WinZip Question

L

LarryP

I'm actually on Windows XP, but couldn't find a group for that (every other
flavor of Windows, but not that!), and my question is actually about WinZip,
but hey, that's sort of a Windows add-in, right?

Anybody know how to run a self-extracting zip file (.exe extension) and
BYPASS the dialog box where you must click Unzip and later Close? When I
call it from MSAccess VBA code I just want it to go ahead and perform the
unzip without bugging the user for any input. I have the unzip destination
already hardwired, so would rather not have the user involved at all.
 
K

KDE

right click on the zip file, you should be presented with several options.
Extract. (which will start the unzip wizard)
Extract to... (where you will have to designate a location) or Extract to
"name of zip" (where the zip will be extracted to a new folder created in
the location the zip file is in)
 
L

LVTravel

LarryP said:
I'm actually on Windows XP, but couldn't find a group for that (every
other
flavor of Windows, but not that!), and my question is actually about
WinZip,
but hey, that's sort of a Windows add-in, right?

Anybody know how to run a self-extracting zip file (.exe extension) and
BYPASS the dialog box where you must click Unzip and later Close? When I
call it from MSAccess VBA code I just want it to go ahead and perform the
unzip without bugging the user for any input. I have the unzip
destination
already hardwired, so would rather not have the user involved at all.

You can't do that with the personal edition Self Extractor that comes with
WinZip.

See http://www.winzip.com/prodpagese.htm for information on their Self
Extractor 3.1 program that appears to do exactly what you want. $49.95
 
A

Andrew Murray

You mean you couldn't find microsoft.public.windowsxp.general, or
microsoft.public.windowsxp.basics?

It's on msnews.microsoft.com - subscribe through Windows Mail, not the
clunking web interface.
 
P

Paul Montgumdrop

LarryP said:
I'm actually on Windows XP, but couldn't find a group for that (every other
flavor of Windows, but not that!), and my question is actually about WinZip,
but hey, that's sort of a Windows add-in, right?

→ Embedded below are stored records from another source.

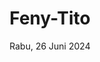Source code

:---
layout: '../demo/wedding-7.astro'
title: Feny-Tito
slug: undangan/feny-tito
type: Feny-Tito
desc: Feny-Tito
img:
  url: '/assets/oca-tito2.webp'
  alt: jejak bahagia

# Colors
bgfs: 'bg-zinc-200'
bgsc: 'bg-zinc-600'
bgth: 'bg-zinc-900'
bgfr: 'bg-zinc-900'

txfs: 'text-white'
txsc: 'text-white'
txth: 'text-gray-950'

bdr: 'border-gray-200'
from: 'from-zinc-900'
before: 'before:bg-sky-800'

# Dekor
dekorfs: '/assets/dekor38.webp'
dekorsc: '/assets/dekor48.webp'
dekorth: '/assets/dekor39.webp'

# Img kedua mempelai
pm1: '/assets/oca-tito1.webp'
pm2: '/assets/oca-tito2.webp'

# Img tambahan
add1: '/assets/oca-tito3.webp'
add2: '/assets/img-4.webp'

# Data mempelai
male: "Tito"
ml: "T"
fullmale: "Tito Sukoco, A.Md"
female: "Feny"
fml: "F"
fullfemale: "Feny Dwi F."
date: "Rabu, 26 Juni 2024"
countdown: Jun 26, 2024 09:00:00

childmale: "Putra kedelapan dari Pasangan"
childfemale: "Putri kedua dari Pasangan"
parentmale: "Alm. Bapak Marsoko & Alm. Ibu Komalasari"
parentfemale: "Bapak Suwandi & Ibu Siti Musrifah"
instagrammale: "tito2767"
instagramfemale: "fenyocca833"
citymale: "Bandung"
cityfemale: "Banyuwangi"
music: "oca-tito"

# Name bank
logoml: '/assets/bca.png'
namebankml: "Tito"
numberbankml: "8100875455"
logofml: '/assets/bca.png'
namebankfml: "Feny Dwi Fandi"
numberbankfml: "7772555957"

# Waktu & tempat acara
timefs: "09.00 WIB - Selesai"
timesc: "13.00 WIB - Selesai"
locationfs: "Jl. Serayu No.06, Panderejo, Kec. Banyuwangi, Kabupaten Banyuwangi, Jawa Timur 68415"
locationsc: "Jl. Serayu No.06, Panderejo, Kec. Banyuwangi, Kabupaten Banyuwangi, Jawa Timur 68415"
addressfs: "Rumah Mempelai Wanita"
addresssc: "Rumah Mempelai Wanita"
mapsfs: "https://maps.app.goo.gl/HJGFGuW2Qp8Yj3JG8"
mapssc: "https://maps.app.goo.gl/HJGFGuW2Qp8Yj3JG8"
linkmaps: "https://www.google.com/maps/embed?pb=!1m18!1m12!1m3!1d3948.8964717083995!2d114.3710661!3d-8.2131658!2m3!1f0!2f0!3f0!3m2!1i1024!2i768!4f13.1!3m3!1m2!1s0x2dd14539e8e035e3%3A0x6f35c947f1013b40!2sWARUNG%20H.SALIM!5e0!3m2!1sid!2sid!4v1718412061915!5m2!1sid!2sid"
quote: "Takdir Allah yang mengikatkan cinta dua hati, pernikahan adalah perjalanan spiritual yang disatukan oleh rahmat-Nya."

---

Anybody know how to run a self-extracting zip file (.exe extension) and
BYPASS the dialog box where you must click Unzip and later Close? When I
call it from MSAccess VBA code I just want it to go ahead and perform the
unzip without bugging the user for any input. I have the unzip destination
already hardwired, so would rather not have the user involved at all.

No, you can't do that with VBA code like you can't do it with VB6 or
VB.Net code. Winzip is not a MS Windows add-in. It is a 3rd party tool
that must be installed on the Windows platform like other 3rd party's
software applications.

You call that Winzip.exe from code, tt's like you're setting there at
the Command Prompt staring Winzip and the user must interact with the
Winzip screens.

There are free 3rd party compress/decompress libraries in a DLL format
that your VBA solution can call that compresses or decompress zip files
without user intervention, like Zlib and others.

http://www.zlib.net/
 
L

LarryP

Thanks, wr. Our enterprise is still plugging along with 10.0 at the moment,
but I imagine 12.0 will come along in due course, so I'll download that
add-on for later use.
 
L

LarryP

I found lots of XP groups for discussions, but when I went to the
post-a-question screen I didn't find anything XP in the dropdown.
 
P

Paul Montgumdrop

the said:
Use the Winzip command line add-on:

http://www.winzip.com/prodpagecl.htm

I wouldn't be using it in a serious application like a Windows NT
service or Console application that was a Web service client solution
that was compressing XML files to be transmitted to a Web service. I
wouldn't want to have anything to do with some kind of a Command line
arguments.

You set reference to a zip library in the project, you instantiate the
zlib object to do the compress or decompress and error trap in code if
something goes wrong.

Same thing being done on the Web service side project with the
decompression as it has a reference set to the compression library.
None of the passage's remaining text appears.